= Beginning of Section =

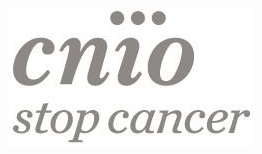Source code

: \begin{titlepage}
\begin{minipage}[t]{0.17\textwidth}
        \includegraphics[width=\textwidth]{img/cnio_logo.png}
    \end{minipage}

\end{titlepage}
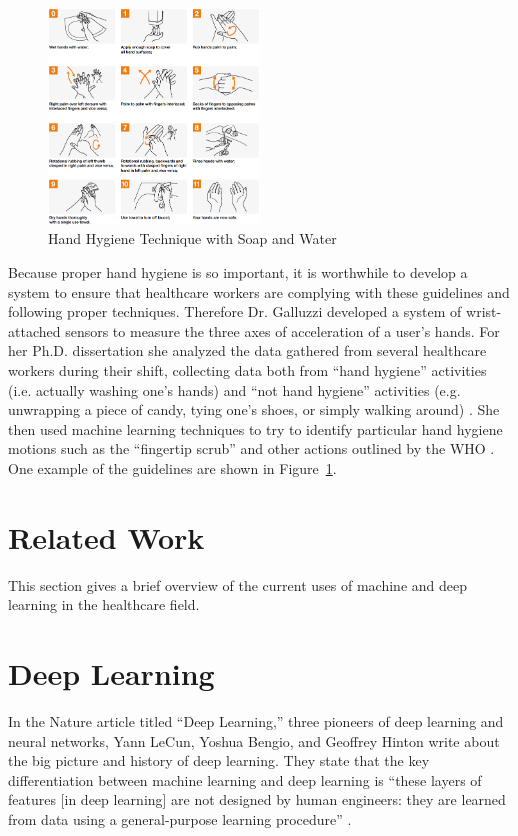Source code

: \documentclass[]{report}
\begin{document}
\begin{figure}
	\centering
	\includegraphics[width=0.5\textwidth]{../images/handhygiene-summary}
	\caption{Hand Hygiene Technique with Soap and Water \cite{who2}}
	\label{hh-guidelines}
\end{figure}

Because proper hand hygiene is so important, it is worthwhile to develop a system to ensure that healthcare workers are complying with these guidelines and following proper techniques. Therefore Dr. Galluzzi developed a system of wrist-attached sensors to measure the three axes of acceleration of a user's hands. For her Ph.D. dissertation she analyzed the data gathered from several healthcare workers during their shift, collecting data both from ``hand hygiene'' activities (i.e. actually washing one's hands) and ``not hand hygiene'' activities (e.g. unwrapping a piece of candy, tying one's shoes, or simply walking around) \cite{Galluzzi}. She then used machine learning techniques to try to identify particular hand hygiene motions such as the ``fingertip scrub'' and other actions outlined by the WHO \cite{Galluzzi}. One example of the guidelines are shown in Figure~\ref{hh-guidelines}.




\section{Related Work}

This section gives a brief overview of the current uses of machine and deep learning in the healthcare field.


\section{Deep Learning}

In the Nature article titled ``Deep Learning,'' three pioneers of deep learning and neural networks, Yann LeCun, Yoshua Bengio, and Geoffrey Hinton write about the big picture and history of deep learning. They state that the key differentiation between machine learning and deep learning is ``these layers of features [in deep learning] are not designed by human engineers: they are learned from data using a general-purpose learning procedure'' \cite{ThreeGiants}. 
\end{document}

= End of Section =

Assignment: Nothing but the lines from the one containing "Hygiene Technique with" through the end of the material should appear; please return them exactly.

Response for this exercise:
	\caption{Hand Hygiene Technique with Soap and Water \cite{who2}}
	\label{hh-guidelines}
\end{figure}

Because proper hand hygiene is so important, it is worthwhile to develop a system to ensure that healthcare workers are complying with these guidelines and following proper techniques. Therefore Dr. Galluzzi developed a system of wrist-attached sensors to measure the three axes of acceleration of a user's hands. For her Ph.D. dissertation she analyzed the data gathered from several healthcare workers during their shift, collecting data both from ``hand hygiene'' activities (i.e. actually washing one's hands) and ``not hand hygiene'' activities (e.g. unwrapping a piece of candy, tying one's shoes, or simply walking around) \cite{Galluzzi}. She then used machine learning techniques to try to identify particular hand hygiene motions such as the ``fingertip scrub'' and other actions outlined by the WHO \cite{Galluzzi}. One example of the guidelines are shown in Figure~\ref{hh-guidelines}.




\section{Related Work}

This section gives a brief overview of the current uses of machine and deep learning in the healthcare field.


\section{Deep Learning}

In the Nature article titled ``Deep Learning,'' three pioneers of deep learning and neural networks, Yann LeCun, Yoshua Bengio, and Geoffrey Hinton write about the big picture and history of deep learning. They state that the key differentiation between machine learning and deep learning is ``these layers of features [in deep learning] are not designed by human engineers: they are learned from data using a general-purpose learning procedure'' \cite{ThreeGiants}. 
\end{document}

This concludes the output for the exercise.